*** Opening of Stored data ***
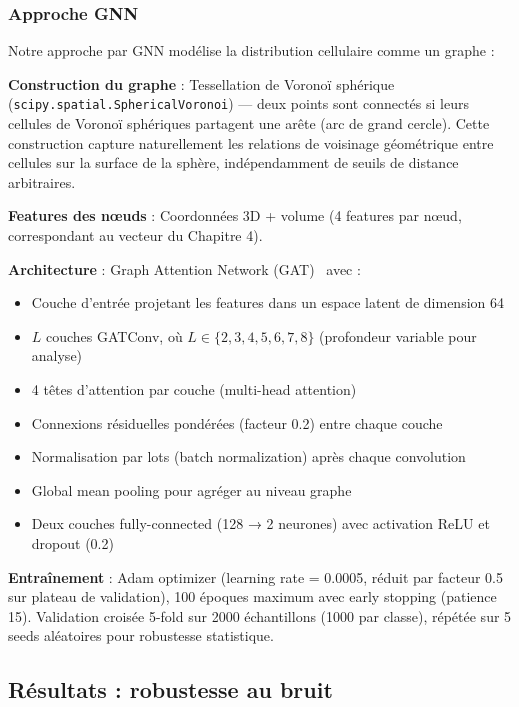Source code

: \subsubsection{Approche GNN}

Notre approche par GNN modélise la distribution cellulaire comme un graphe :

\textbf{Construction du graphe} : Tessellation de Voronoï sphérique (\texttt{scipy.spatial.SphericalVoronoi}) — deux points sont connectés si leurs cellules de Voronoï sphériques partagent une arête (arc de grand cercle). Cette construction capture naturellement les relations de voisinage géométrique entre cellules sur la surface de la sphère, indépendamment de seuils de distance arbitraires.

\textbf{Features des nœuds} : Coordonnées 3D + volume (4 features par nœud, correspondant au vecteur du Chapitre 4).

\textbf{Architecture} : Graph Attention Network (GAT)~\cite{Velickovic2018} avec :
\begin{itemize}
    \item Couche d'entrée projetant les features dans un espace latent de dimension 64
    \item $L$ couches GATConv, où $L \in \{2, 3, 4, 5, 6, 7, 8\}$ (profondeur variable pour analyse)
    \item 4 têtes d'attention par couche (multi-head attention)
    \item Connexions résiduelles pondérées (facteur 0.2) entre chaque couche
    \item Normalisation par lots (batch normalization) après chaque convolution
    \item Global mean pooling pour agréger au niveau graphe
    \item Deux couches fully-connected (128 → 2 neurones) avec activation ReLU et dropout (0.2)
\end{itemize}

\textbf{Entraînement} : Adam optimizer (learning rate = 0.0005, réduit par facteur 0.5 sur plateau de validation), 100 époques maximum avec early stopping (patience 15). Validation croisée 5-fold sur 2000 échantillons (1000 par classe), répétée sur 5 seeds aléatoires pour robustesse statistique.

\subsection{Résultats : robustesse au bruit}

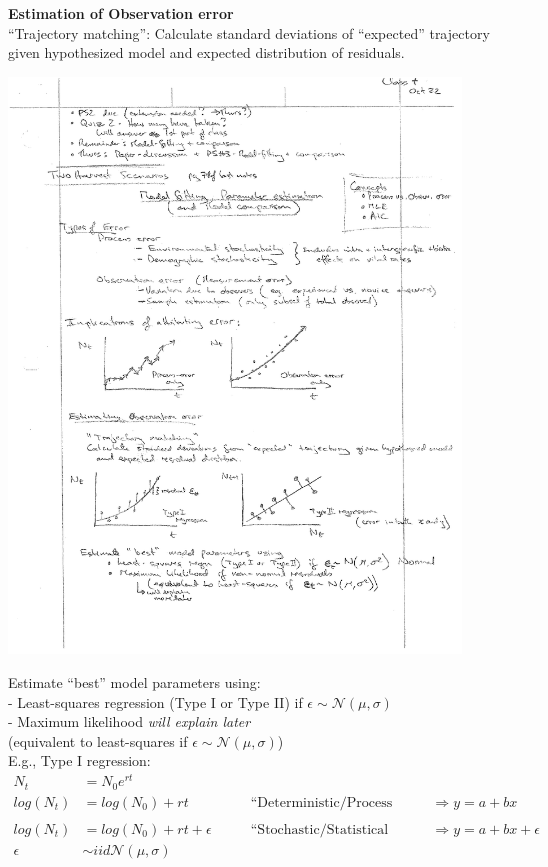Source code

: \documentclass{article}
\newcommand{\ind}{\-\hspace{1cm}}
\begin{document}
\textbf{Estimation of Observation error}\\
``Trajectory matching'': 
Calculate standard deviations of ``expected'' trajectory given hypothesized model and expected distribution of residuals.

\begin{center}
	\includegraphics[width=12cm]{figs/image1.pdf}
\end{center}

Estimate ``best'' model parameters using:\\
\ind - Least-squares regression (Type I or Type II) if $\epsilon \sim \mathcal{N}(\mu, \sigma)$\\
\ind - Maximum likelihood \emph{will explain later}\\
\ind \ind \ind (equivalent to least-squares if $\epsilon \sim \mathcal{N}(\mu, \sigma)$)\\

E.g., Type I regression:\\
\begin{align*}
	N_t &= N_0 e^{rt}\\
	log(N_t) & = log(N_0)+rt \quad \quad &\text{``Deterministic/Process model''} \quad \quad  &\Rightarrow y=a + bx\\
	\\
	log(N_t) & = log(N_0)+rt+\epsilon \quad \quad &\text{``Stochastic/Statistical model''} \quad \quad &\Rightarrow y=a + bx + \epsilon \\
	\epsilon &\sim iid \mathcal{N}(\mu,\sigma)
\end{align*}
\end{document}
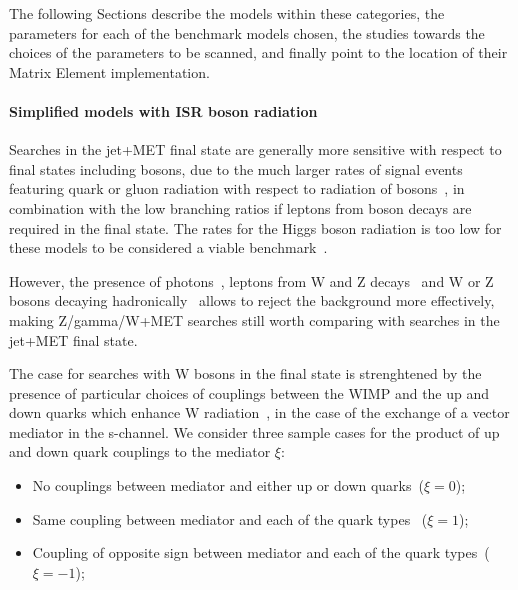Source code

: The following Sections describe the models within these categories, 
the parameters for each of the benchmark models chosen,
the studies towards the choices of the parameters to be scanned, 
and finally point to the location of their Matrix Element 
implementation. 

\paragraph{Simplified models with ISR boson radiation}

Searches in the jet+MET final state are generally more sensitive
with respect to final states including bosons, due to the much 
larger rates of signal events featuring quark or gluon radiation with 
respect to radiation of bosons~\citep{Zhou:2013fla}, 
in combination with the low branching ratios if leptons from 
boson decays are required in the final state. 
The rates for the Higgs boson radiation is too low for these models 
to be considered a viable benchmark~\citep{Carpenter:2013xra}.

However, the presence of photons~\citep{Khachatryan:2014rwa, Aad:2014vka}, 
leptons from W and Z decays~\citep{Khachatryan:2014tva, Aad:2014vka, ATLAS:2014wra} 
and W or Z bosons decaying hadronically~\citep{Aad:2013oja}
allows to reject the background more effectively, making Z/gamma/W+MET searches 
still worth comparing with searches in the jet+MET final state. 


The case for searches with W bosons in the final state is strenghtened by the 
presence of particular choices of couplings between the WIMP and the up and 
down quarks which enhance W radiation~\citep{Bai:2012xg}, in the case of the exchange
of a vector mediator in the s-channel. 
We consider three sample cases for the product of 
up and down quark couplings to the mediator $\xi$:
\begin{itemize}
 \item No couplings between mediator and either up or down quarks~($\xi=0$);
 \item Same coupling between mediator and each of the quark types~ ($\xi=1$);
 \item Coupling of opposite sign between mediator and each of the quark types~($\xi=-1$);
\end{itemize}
*** Close of Stored data ***
The reply must consist of the records, repeated exactly, minus any images.

### Response area
Source code

: \subsubsection{Approche GNN}

Notre approche par GNN modélise la distribution cellulaire comme un graphe :

\textbf{Construction du graphe} : Tessellation de Voronoï sphérique (\texttt{scipy.spatial.SphericalVoronoi}) — deux points sont connectés si leurs cellules de Voronoï sphériques partagent une arête (arc de grand cercle). Cette construction capture naturellement les relations de voisinage géométrique entre cellules sur la surface de la sphère, indépendamment de seuils de distance arbitraires.

\textbf{Features des nœuds} : Coordonnées 3D + volume (4 features par nœud, correspondant au vecteur du Chapitre 4).

\textbf{Architecture} : Graph Attention Network (GAT)~\cite{Velickovic2018} avec :
\begin{itemize}
    \item Couche d'entrée projetant les features dans un espace latent de dimension 64
    \item $L$ couches GATConv, où $L \in \{2, 3, 4, 5, 6, 7, 8\}$ (profondeur variable pour analyse)
    \item 4 têtes d'attention par couche (multi-head attention)
    \item Connexions résiduelles pondérées (facteur 0.2) entre chaque couche
    \item Normalisation par lots (batch normalization) après chaque convolution
    \item Global mean pooling pour agréger au niveau graphe
    \item Deux couches fully-connected (128 → 2 neurones) avec activation ReLU et dropout (0.2)
\end{itemize}

\textbf{Entraînement} : Adam optimizer (learning rate = 0.0005, réduit par facteur 0.5 sur plateau de validation), 100 époques maximum avec early stopping (patience 15). Validation croisée 5-fold sur 2000 échantillons (1000 par classe), répétée sur 5 seeds aléatoires pour robustesse statistique.

\subsection{Résultats : robustesse au bruit}

Source code

: \documentclass{article}
\newcommand{\ind}{\-\hspace{1cm}}
\begin{document}
\textbf{Estimation of Observation error}\\
``Trajectory matching'': 
Calculate standard deviations of ``expected'' trajectory given hypothesized model and expected distribution of residuals.

\begin{center}
	\includegraphics[width=12cm]{figs/image1.pdf}
\end{center}

Estimate ``best'' model parameters using:\\
\ind - Least-squares regression (Type I or Type II) if $\epsilon \sim \mathcal{N}(\mu, \sigma)$\\
\ind - Maximum likelihood \emph{will explain later}\\
\ind \ind \ind (equivalent to least-squares if $\epsilon \sim \mathcal{N}(\mu, \sigma)$)\\

E.g., Type I regression:\\
\begin{align*}
	N_t &= N_0 e^{rt}\\
	log(N_t) & = log(N_0)+rt \quad \quad &\text{``Deterministic/Process model''} \quad \quad  &\Rightarrow y=a + bx\\
	\\
	log(N_t) & = log(N_0)+rt+\epsilon \quad \quad &\text{``Stochastic/Statistical model''} \quad \quad &\Rightarrow y=a + bx + \epsilon \\
	\epsilon &\sim iid \mathcal{N}(\mu,\sigma)
\end{align*}
\end{document}
Source code

: The following Sections describe the models within these categories, 
the parameters for each of the benchmark models chosen,
the studies towards the choices of the parameters to be scanned, 
and finally point to the location of their Matrix Element 
implementation. 

\paragraph{Simplified models with ISR boson radiation}

Searches in the jet+MET final state are generally more sensitive
with respect to final states including bosons, due to the much 
larger rates of signal events featuring quark or gluon radiation with 
respect to radiation of bosons~\citep{Zhou:2013fla}, 
in combination with the low branching ratios if leptons from 
boson decays are required in the final state. 
The rates for the Higgs boson radiation is too low for these models 
to be considered a viable benchmark~\citep{Carpenter:2013xra}.

However, the presence of photons~\citep{Khachatryan:2014rwa, Aad:2014vka}, 
leptons from W and Z decays~\citep{Khachatryan:2014tva, Aad:2014vka, ATLAS:2014wra} 
and W or Z bosons decaying hadronically~\citep{Aad:2013oja}
allows to reject the background more effectively, making Z/gamma/W+MET searches 
still worth comparing with searches in the jet+MET final state. 


The case for searches with W bosons in the final state is strenghtened by the 
presence of particular choices of couplings between the WIMP and the up and 
down quarks which enhance W radiation~\citep{Bai:2012xg}, in the case of the exchange
of a vector mediator in the s-channel. 
We consider three sample cases for the product of 
up and down quark couplings to the mediator $\xi$:
\begin{itemize}
 \item No couplings between mediator and either up or down quarks~($\xi=0$);
 \item Same coupling between mediator and each of the quark types~ ($\xi=1$);
 \item Coupling of opposite sign between mediator and each of the quark types~($\xi=-1$);
\end{itemize}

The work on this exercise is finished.